About this exercise — Print out the full listing below, word for word.

(Beginning of Records for the exercise)

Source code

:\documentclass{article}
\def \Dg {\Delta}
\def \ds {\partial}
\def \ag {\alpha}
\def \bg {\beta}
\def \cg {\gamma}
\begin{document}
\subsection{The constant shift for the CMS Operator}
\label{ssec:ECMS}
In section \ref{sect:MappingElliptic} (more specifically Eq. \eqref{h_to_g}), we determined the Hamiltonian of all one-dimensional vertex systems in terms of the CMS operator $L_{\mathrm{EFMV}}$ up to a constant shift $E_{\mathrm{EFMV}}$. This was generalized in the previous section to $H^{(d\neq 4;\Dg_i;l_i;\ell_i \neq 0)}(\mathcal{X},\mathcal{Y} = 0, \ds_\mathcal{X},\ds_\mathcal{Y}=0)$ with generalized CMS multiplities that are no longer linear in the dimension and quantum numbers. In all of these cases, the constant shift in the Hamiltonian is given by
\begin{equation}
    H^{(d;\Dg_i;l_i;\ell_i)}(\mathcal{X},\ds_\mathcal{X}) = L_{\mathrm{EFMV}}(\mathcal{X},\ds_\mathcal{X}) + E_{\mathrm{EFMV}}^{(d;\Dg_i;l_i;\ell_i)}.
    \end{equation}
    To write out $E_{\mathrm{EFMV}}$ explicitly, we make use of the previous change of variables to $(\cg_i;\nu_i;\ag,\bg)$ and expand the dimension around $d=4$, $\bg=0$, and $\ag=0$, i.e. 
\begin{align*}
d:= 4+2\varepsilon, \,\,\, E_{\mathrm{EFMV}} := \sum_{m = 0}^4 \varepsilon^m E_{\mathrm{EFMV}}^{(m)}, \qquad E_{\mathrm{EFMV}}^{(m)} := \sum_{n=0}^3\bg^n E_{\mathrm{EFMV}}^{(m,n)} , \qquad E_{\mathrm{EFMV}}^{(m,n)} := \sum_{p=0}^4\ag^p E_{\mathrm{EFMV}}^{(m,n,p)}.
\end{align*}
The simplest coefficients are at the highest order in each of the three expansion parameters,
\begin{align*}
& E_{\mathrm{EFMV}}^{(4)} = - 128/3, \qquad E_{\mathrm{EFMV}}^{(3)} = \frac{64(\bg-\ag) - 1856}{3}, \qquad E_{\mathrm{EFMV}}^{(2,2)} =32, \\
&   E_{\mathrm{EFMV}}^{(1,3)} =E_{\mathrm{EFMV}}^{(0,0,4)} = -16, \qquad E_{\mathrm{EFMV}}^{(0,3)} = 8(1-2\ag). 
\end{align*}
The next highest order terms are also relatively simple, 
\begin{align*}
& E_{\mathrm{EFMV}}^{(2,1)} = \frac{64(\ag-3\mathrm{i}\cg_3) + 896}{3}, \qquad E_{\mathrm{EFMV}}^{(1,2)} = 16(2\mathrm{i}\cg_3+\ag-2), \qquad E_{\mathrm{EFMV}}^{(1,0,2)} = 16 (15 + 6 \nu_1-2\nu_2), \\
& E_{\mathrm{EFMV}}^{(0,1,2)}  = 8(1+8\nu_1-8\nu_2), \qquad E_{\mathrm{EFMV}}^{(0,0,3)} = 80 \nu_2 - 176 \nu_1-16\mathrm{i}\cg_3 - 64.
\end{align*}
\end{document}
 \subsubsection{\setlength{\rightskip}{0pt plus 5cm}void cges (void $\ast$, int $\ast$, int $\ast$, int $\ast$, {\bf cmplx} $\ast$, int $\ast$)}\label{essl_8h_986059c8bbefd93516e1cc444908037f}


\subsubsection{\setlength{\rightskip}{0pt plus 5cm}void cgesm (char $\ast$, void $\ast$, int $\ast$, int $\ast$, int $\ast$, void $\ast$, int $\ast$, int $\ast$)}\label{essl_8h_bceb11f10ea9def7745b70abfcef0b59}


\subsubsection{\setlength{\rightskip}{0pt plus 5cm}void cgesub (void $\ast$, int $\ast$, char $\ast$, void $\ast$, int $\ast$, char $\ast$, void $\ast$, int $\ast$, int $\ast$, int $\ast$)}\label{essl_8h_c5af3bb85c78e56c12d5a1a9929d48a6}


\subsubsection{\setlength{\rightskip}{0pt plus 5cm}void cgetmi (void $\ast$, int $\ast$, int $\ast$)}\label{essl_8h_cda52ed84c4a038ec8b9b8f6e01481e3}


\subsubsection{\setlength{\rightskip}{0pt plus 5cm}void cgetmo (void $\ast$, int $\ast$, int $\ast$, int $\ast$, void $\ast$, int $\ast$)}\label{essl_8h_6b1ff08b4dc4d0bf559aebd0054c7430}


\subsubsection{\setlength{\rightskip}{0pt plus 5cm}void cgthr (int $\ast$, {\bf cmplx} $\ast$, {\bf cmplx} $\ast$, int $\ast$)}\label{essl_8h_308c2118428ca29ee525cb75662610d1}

(End of Records for the exercise)

Solution to this task —
Source code

:\documentclass{article}
\def \Dg {\Delta}
\def \ds {\partial}
\def \ag {\alpha}
\def \bg {\beta}
\def \cg {\gamma}
\begin{document}
\subsection{The constant shift for the CMS Operator}
\label{ssec:ECMS}
In section \ref{sect:MappingElliptic} (more specifically Eq. \eqref{h_to_g}), we determined the Hamiltonian of all one-dimensional vertex systems in terms of the CMS operator $L_{\mathrm{EFMV}}$ up to a constant shift $E_{\mathrm{EFMV}}$. This was generalized in the previous section to $H^{(d\neq 4;\Dg_i;l_i;\ell_i \neq 0)}(\mathcal{X},\mathcal{Y} = 0, \ds_\mathcal{X},\ds_\mathcal{Y}=0)$ with generalized CMS multiplities that are no longer linear in the dimension and quantum numbers. In all of these cases, the constant shift in the Hamiltonian is given by
\begin{equation}
    H^{(d;\Dg_i;l_i;\ell_i)}(\mathcal{X},\ds_\mathcal{X}) = L_{\mathrm{EFMV}}(\mathcal{X},\ds_\mathcal{X}) + E_{\mathrm{EFMV}}^{(d;\Dg_i;l_i;\ell_i)}.
    \end{equation}
    To write out $E_{\mathrm{EFMV}}$ explicitly, we make use of the previous change of variables to $(\cg_i;\nu_i;\ag,\bg)$ and expand the dimension around $d=4$, $\bg=0$, and $\ag=0$, i.e. 
\begin{align*}
d:= 4+2\varepsilon, \,\,\, E_{\mathrm{EFMV}} := \sum_{m = 0}^4 \varepsilon^m E_{\mathrm{EFMV}}^{(m)}, \qquad E_{\mathrm{EFMV}}^{(m)} := \sum_{n=0}^3\bg^n E_{\mathrm{EFMV}}^{(m,n)} , \qquad E_{\mathrm{EFMV}}^{(m,n)} := \sum_{p=0}^4\ag^p E_{\mathrm{EFMV}}^{(m,n,p)}.
\end{align*}
The simplest coefficients are at the highest order in each of the three expansion parameters,
\begin{align*}
& E_{\mathrm{EFMV}}^{(4)} = - 128/3, \qquad E_{\mathrm{EFMV}}^{(3)} = \frac{64(\bg-\ag) - 1856}{3}, \qquad E_{\mathrm{EFMV}}^{(2,2)} =32, \\
&   E_{\mathrm{EFMV}}^{(1,3)} =E_{\mathrm{EFMV}}^{(0,0,4)} = -16, \qquad E_{\mathrm{EFMV}}^{(0,3)} = 8(1-2\ag). 
\end{align*}
The next highest order terms are also relatively simple, 
\begin{align*}
& E_{\mathrm{EFMV}}^{(2,1)} = \frac{64(\ag-3\mathrm{i}\cg_3) + 896}{3}, \qquad E_{\mathrm{EFMV}}^{(1,2)} = 16(2\mathrm{i}\cg_3+\ag-2), \qquad E_{\mathrm{EFMV}}^{(1,0,2)} = 16 (15 + 6 \nu_1-2\nu_2), \\
& E_{\mathrm{EFMV}}^{(0,1,2)}  = 8(1+8\nu_1-8\nu_2), \qquad E_{\mathrm{EFMV}}^{(0,0,3)} = 80 \nu_2 - 176 \nu_1-16\mathrm{i}\cg_3 - 64.
\end{align*}
\end{document}
 \subsubsection{\setlength{\rightskip}{0pt plus 5cm}void cges (void $\ast$, int $\ast$, int $\ast$, int $\ast$, {\bf cmplx} $\ast$, int $\ast$)}\label{essl_8h_986059c8bbefd93516e1cc444908037f}


\subsubsection{\setlength{\rightskip}{0pt plus 5cm}void cgesm (char $\ast$, void $\ast$, int $\ast$, int $\ast$, int $\ast$, void $\ast$, int $\ast$, int $\ast$)}\label{essl_8h_bceb11f10ea9def7745b70abfcef0b59}


\subsubsection{\setlength{\rightskip}{0pt plus 5cm}void cgesub (void $\ast$, int $\ast$, char $\ast$, void $\ast$, int $\ast$, char $\ast$, void $\ast$, int $\ast$, int $\ast$, int $\ast$)}\label{essl_8h_c5af3bb85c78e56c12d5a1a9929d48a6}


\subsubsection{\setlength{\rightskip}{0pt plus 5cm}void cgetmi (void $\ast$, int $\ast$, int $\ast$)}\label{essl_8h_cda52ed84c4a038ec8b9b8f6e01481e3}


\subsubsection{\setlength{\rightskip}{0pt plus 5cm}void cgetmo (void $\ast$, int $\ast$, int $\ast$, int $\ast$, void $\ast$, int $\ast$)}\label{essl_8h_6b1ff08b4dc4d0bf559aebd0054c7430}


\subsubsection{\setlength{\rightskip}{0pt plus 5cm}void cgthr (int $\ast$, {\bf cmplx} $\ast$, {\bf cmplx} $\ast$, int $\ast$)}\label{essl_8h_308c2118428ca29ee525cb75662610d1}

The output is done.